Rendered images with source text >>
══════════

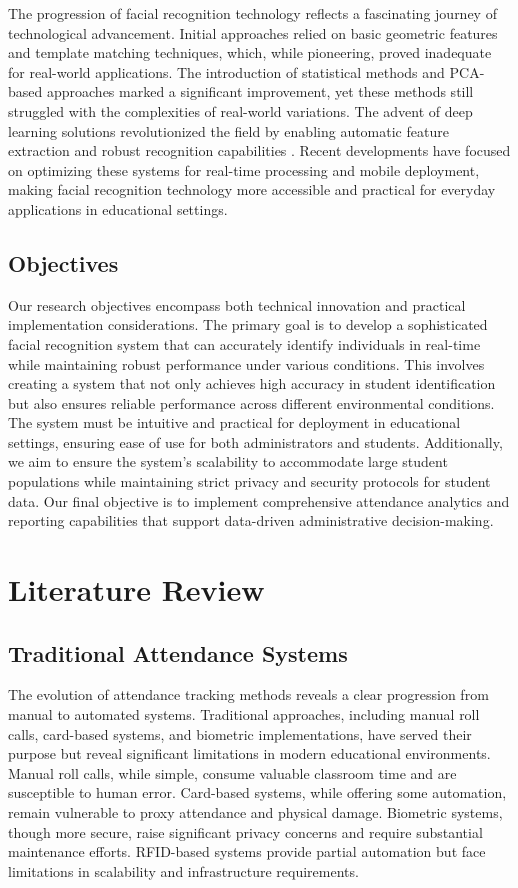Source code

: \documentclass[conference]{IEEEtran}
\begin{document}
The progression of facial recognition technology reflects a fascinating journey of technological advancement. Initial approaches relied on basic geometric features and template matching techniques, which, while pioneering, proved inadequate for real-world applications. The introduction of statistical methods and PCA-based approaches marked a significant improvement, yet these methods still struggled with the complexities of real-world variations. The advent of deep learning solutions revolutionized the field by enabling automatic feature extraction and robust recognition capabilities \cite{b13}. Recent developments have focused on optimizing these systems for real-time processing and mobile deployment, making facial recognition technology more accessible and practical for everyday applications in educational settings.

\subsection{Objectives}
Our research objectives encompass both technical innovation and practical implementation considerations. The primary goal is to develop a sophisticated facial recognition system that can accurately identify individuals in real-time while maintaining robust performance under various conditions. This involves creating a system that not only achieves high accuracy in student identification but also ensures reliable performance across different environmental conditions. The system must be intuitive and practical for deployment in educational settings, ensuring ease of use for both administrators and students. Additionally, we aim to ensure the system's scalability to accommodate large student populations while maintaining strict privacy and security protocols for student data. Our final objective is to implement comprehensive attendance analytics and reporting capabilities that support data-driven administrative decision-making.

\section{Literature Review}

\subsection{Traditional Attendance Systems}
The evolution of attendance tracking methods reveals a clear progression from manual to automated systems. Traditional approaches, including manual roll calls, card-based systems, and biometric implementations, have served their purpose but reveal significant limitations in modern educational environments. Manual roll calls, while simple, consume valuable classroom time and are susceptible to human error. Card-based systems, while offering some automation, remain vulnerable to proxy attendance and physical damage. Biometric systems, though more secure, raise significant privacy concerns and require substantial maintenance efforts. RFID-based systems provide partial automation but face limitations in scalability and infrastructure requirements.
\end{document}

══════════

A word-for-word retyping of every record is required, without the pictures.

Written answer >>
Source code

: \documentclass[conference]{IEEEtran}
\begin{document}
The progression of facial recognition technology reflects a fascinating journey of technological advancement. Initial approaches relied on basic geometric features and template matching techniques, which, while pioneering, proved inadequate for real-world applications. The introduction of statistical methods and PCA-based approaches marked a significant improvement, yet these methods still struggled with the complexities of real-world variations. The advent of deep learning solutions revolutionized the field by enabling automatic feature extraction and robust recognition capabilities \cite{b13}. Recent developments have focused on optimizing these systems for real-time processing and mobile deployment, making facial recognition technology more accessible and practical for everyday applications in educational settings.

\subsection{Objectives}
Our research objectives encompass both technical innovation and practical implementation considerations. The primary goal is to develop a sophisticated facial recognition system that can accurately identify individuals in real-time while maintaining robust performance under various conditions. This involves creating a system that not only achieves high accuracy in student identification but also ensures reliable performance across different environmental conditions. The system must be intuitive and practical for deployment in educational settings, ensuring ease of use for both administrators and students. Additionally, we aim to ensure the system's scalability to accommodate large student populations while maintaining strict privacy and security protocols for student data. Our final objective is to implement comprehensive attendance analytics and reporting capabilities that support data-driven administrative decision-making.

\section{Literature Review}

\subsection{Traditional Attendance Systems}
The evolution of attendance tracking methods reveals a clear progression from manual to automated systems. Traditional approaches, including manual roll calls, card-based systems, and biometric implementations, have served their purpose but reveal significant limitations in modern educational environments. Manual roll calls, while simple, consume valuable classroom time and are susceptible to human error. Card-based systems, while offering some automation, remain vulnerable to proxy attendance and physical damage. Biometric systems, though more secure, raise significant privacy concerns and require substantial maintenance efforts. RFID-based systems provide partial automation but face limitations in scalability and infrastructure requirements.
\end{document}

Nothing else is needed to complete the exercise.